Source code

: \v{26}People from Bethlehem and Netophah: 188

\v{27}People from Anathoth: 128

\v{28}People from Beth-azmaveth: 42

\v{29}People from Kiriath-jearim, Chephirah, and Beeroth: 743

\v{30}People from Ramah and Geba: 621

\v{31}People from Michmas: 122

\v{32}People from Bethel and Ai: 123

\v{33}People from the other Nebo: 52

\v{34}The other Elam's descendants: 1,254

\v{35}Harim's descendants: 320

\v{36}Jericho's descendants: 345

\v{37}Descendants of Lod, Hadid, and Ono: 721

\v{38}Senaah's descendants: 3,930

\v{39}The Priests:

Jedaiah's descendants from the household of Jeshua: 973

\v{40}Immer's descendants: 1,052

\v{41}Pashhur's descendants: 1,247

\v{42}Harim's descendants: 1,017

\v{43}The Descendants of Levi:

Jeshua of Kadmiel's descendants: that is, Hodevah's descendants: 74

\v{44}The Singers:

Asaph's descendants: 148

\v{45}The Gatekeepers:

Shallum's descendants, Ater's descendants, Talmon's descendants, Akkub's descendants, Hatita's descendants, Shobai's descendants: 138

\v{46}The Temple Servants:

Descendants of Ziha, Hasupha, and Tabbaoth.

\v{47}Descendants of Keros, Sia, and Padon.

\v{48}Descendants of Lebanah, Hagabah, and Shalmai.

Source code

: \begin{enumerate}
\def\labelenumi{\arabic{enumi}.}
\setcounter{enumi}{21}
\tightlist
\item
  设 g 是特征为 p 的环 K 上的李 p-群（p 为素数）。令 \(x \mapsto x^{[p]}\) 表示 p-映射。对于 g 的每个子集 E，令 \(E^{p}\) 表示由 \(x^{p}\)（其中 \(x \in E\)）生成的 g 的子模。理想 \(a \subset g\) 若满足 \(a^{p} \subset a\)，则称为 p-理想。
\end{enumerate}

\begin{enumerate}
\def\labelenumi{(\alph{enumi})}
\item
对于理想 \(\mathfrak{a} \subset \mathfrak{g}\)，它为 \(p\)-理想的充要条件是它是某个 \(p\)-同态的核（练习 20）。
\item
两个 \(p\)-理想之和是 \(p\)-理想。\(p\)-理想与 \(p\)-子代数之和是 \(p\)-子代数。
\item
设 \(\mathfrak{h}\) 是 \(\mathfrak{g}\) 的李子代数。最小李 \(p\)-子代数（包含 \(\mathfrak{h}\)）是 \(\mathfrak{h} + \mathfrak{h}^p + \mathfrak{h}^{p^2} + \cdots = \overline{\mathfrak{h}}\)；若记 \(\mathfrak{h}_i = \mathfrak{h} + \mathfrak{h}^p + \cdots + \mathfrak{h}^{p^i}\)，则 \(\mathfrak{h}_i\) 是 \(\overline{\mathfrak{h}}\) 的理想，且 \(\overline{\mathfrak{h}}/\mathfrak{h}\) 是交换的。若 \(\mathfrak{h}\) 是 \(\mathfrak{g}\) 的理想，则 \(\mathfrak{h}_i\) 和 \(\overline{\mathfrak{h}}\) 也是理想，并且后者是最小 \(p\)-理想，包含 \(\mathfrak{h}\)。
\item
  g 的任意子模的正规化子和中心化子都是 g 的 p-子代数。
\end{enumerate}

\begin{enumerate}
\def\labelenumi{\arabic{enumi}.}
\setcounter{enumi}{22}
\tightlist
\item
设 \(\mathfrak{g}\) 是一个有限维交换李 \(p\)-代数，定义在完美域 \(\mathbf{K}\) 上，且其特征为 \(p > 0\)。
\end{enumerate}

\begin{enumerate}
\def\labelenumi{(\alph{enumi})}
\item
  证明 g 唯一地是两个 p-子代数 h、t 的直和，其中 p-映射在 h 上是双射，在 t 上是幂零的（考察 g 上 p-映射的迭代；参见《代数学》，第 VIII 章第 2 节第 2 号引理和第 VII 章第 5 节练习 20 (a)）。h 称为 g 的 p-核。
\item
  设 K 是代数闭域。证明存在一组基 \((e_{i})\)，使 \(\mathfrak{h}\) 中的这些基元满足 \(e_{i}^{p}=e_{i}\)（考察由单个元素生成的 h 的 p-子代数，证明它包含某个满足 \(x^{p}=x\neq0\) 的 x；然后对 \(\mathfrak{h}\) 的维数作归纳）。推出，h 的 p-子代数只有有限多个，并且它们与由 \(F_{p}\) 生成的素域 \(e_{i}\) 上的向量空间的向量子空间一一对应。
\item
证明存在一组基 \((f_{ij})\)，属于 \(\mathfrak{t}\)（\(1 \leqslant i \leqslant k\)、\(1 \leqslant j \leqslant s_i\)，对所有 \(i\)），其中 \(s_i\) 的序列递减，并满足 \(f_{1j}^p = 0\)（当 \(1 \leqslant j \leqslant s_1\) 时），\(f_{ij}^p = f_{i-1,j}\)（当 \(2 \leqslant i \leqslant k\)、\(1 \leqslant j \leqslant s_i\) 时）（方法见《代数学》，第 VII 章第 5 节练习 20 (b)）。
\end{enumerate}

_What is needed_
Extract the data in full. Keep it word for word.

_Task solution_
Source code

: \v{26}People from Bethlehem and Netophah: 188

\v{27}People from Anathoth: 128

\v{28}People from Beth-azmaveth: 42

\v{29}People from Kiriath-jearim, Chephirah, and Beeroth: 743

\v{30}People from Ramah and Geba: 621

\v{31}People from Michmas: 122

\v{32}People from Bethel and Ai: 123

\v{33}People from the other Nebo: 52

\v{34}The other Elam's descendants: 1,254

\v{35}Harim's descendants: 320

\v{36}Jericho's descendants: 345

\v{37}Descendants of Lod, Hadid, and Ono: 721

\v{38}Senaah's descendants: 3,930

\v{39}The Priests:

Jedaiah's descendants from the household of Jeshua: 973

\v{40}Immer's descendants: 1,052

\v{41}Pashhur's descendants: 1,247

\v{42}Harim's descendants: 1,017

\v{43}The Descendants of Levi:

Jeshua of Kadmiel's descendants: that is, Hodevah's descendants: 74

\v{44}The Singers:

Asaph's descendants: 148

\v{45}The Gatekeepers:

Shallum's descendants, Ater's descendants, Talmon's descendants, Akkub's descendants, Hatita's descendants, Shobai's descendants: 138

\v{46}The Temple Servants:

Descendants of Ziha, Hasupha, and Tabbaoth.

\v{47}Descendants of Keros, Sia, and Padon.

\v{48}Descendants of Lebanah, Hagabah, and Shalmai.

Source code

: \begin{enumerate}
\def\labelenumi{\arabic{enumi}.}
\setcounter{enumi}{21}
\tightlist
\item
  设 g 是特征为 p 的环 K 上的李 p-群（p 为素数）。令 \(x \mapsto x^{[p]}\) 表示 p-映射。对于 g 的每个子集 E，令 \(E^{p}\) 表示由 \(x^{p}\)（其中 \(x \in E\)）生成的 g 的子模。理想 \(a \subset g\) 若满足 \(a^{p} \subset a\)，则称为 p-理想。
\end{enumerate}

\begin{enumerate}
\def\labelenumi{(\alph{enumi})}
\item
对于理想 \(\mathfrak{a} \subset \mathfrak{g}\)，它为 \(p\)-理想的充要条件是它是某个 \(p\)-同态的核（练习 20）。
\item
两个 \(p\)-理想之和是 \(p\)-理想。\(p\)-理想与 \(p\)-子代数之和是 \(p\)-子代数。
\item
设 \(\mathfrak{h}\) 是 \(\mathfrak{g}\) 的李子代数。最小李 \(p\)-子代数（包含 \(\mathfrak{h}\)）是 \(\mathfrak{h} + \mathfrak{h}^p + \mathfrak{h}^{p^2} + \cdots = \overline{\mathfrak{h}}\)；若记 \(\mathfrak{h}_i = \mathfrak{h} + \mathfrak{h}^p + \cdots + \mathfrak{h}^{p^i}\)，则 \(\mathfrak{h}_i\) 是 \(\overline{\mathfrak{h}}\) 的理想，且 \(\overline{\mathfrak{h}}/\mathfrak{h}\) 是交换的。若 \(\mathfrak{h}\) 是 \(\mathfrak{g}\) 的理想，则 \(\mathfrak{h}_i\) 和 \(\overline{\mathfrak{h}}\) 也是理想，并且后者是最小 \(p\)-理想，包含 \(\mathfrak{h}\)。
\item
  g 的任意子模的正规化子和中心化子都是 g 的 p-子代数。
\end{enumerate}

\begin{enumerate}
\def\labelenumi{\arabic{enumi}.}
\setcounter{enumi}{22}
\tightlist
\item
设 \(\mathfrak{g}\) 是一个有限维交换李 \(p\)-代数，定义在完美域 \(\mathbf{K}\) 上，且其特征为 \(p > 0\)。
\end{enumerate}

\begin{enumerate}
\def\labelenumi{(\alph{enumi})}
\item
  证明 g 唯一地是两个 p-子代数 h、t 的直和，其中 p-映射在 h 上是双射，在 t 上是幂零的（考察 g 上 p-映射的迭代；参见《代数学》，第 VIII 章第 2 节第 2 号引理和第 VII 章第 5 节练习 20 (a)）。h 称为 g 的 p-核。
\item
  设 K 是代数闭域。证明存在一组基 \((e_{i})\)，使 \(\mathfrak{h}\) 中的这些基元满足 \(e_{i}^{p}=e_{i}\)（考察由单个元素生成的 h 的 p-子代数，证明它包含某个满足 \(x^{p}=x\neq0\) 的 x；然后对 \(\mathfrak{h}\) 的维数作归纳）。推出，h 的 p-子代数只有有限多个，并且它们与由 \(F_{p}\) 生成的素域 \(e_{i}\) 上的向量空间的向量子空间一一对应。
\item
证明存在一组基 \((f_{ij})\)，属于 \(\mathfrak{t}\)（\(1 \leqslant i \leqslant k\)、\(1 \leqslant j \leqslant s_i\)，对所有 \(i\)），其中 \(s_i\) 的序列递减，并满足 \(f_{1j}^p = 0\)（当 \(1 \leqslant j \leqslant s_1\) 时），\(f_{ij}^p = f_{i-1,j}\)（当 \(2 \leqslant i \leqslant k\)、\(1 \leqslant j \leqslant s_i\) 时）（方法见《代数学》，第 VII 章第 5 节练习 20 (b)）。
\end{enumerate}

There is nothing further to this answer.